Group delivers petition about Border Patrol

PORT ANGELES — Three Stop the Checkpoints Committee members delivered a petition with 518 signatures opposing expansion of Border Patrol activities on the North Olympic Peninsula to U.S. Rep. Norm Dicks’ Port Angeles office Thursday.

The purpose of the petition is to persuade Dicks, D-Belfair, who sits on the House Committee on Homeland Security, to curtail Border Patrol funding, said Lois Danks, Stop the Checkpoints Committee coordinator.

She said federal funding devoted to the Border Patrol should instead go to social services.

“Around here we have a lot of local needs, which have more importance than a detention center,” she told the Peninsula Daily News while sitting in Dicks’ Port Angeles office, 332 E. Fifth St.

The petition, which describes checkpoints “as an intrusion on our fundamental constitutional rights and freedoms,” urges Dicks “to demand that the U.S. Border Patrol agents respect the rights of all persons traveling on our roads and highways, treat everyone with decency and civility and cease establishing checkpoints at places other than our national borders.

“We ask that you curtail the financial resources devoted to this program.”

The 6th Congressional District that Dicks represents includes the Olympic and Kitsap peninsulas and a portion of Pierce County.

Dicks, Border Patrol

Dicks already had questioned increased Border Patrol activity on the Peninsula.

He sent a letter on Feb. 9 to Secretary of Homeland Security Janet Napolitano to protest the checkpoints that occurred last year on U.S. Highway 101 near Forks and on state Highway 104 and asked for clarification on their use.

Border Patrol agents have not operated Peninsula checkpoints since last year. They have boarded buses traveling to and from the Olympic Peninsula and asked riders about their citizenship.

Border Patrol agents based in Port Angeles have increased from four to 24 during the last two years as part of a Homeland Security buildup on the country’s northern border.

Danks said the petition was sent to people through the group’s e-mail list and was brought to protests against Border Patrol checkpoints.

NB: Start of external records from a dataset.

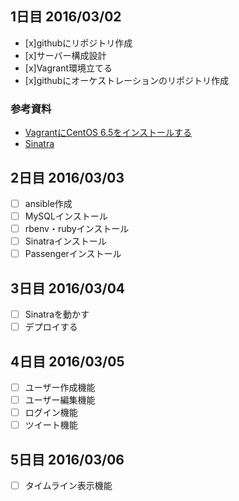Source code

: ## 1日目 2016/03/02
* [x]githubにリポジトリ作成
* [x]サーバー構成設計
* [x]Vagrant環境立てる
* [x]githubにオーケストレーションのリポジトリ作成

### 参考資料
* [VagrantにCentOS 6.5をインストールする](http://qiita.com/naomichi-y/items/d82da991831076599fd4)
* [Sinatra](http://qiita.com/hiroki_y/items/06f5780543bec988d8b7)

## 2日目 2016/03/03
* [ ] ansible作成
* [ ] MySQLインストール
* [ ] rbenv・rubyインストール
* [ ] Sinatraインストール
* [ ] Passengerインストール

## 3日目 2016/03/04
* [ ] Sinatraを動かす
* [ ] デプロイする

## 4日目 2016/03/05
* [ ] ユーザー作成機能
* [ ] ユーザー編集機能
* [ ] ログイン機能
* [ ] ツイート機能

## 5日目 2016/03/06
* [ ] タイムライン表示機能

Dicks’ Port Angeles office representative, Judith Morris, said the petition should reach the congressman in Washington, D.C., by Wednesday.

It will be sent after the group provides some late-coming signatures.

Stop the Checkpoints member Charles Mair of Joyce, one of the three who delivered the petition, said the group members are not opposed to the Border Patrol, but they don’t think that the buildup is necessary.

“We support the Border Patrol but not the checkpoints or the detention center,” Mair said.

Member Tracey Schilling of Port Angeles, who also came to Dicks’ office to deliver the petition, said the group has about 200 members.

In Port Townsend, a petition was delivered to the City Council on April 11 by a sub-group of the Port Townsend Peace Movement.

The petition, calling for a reduction of Border Patrol activities, was signed by between 1,250 and 1,300 people.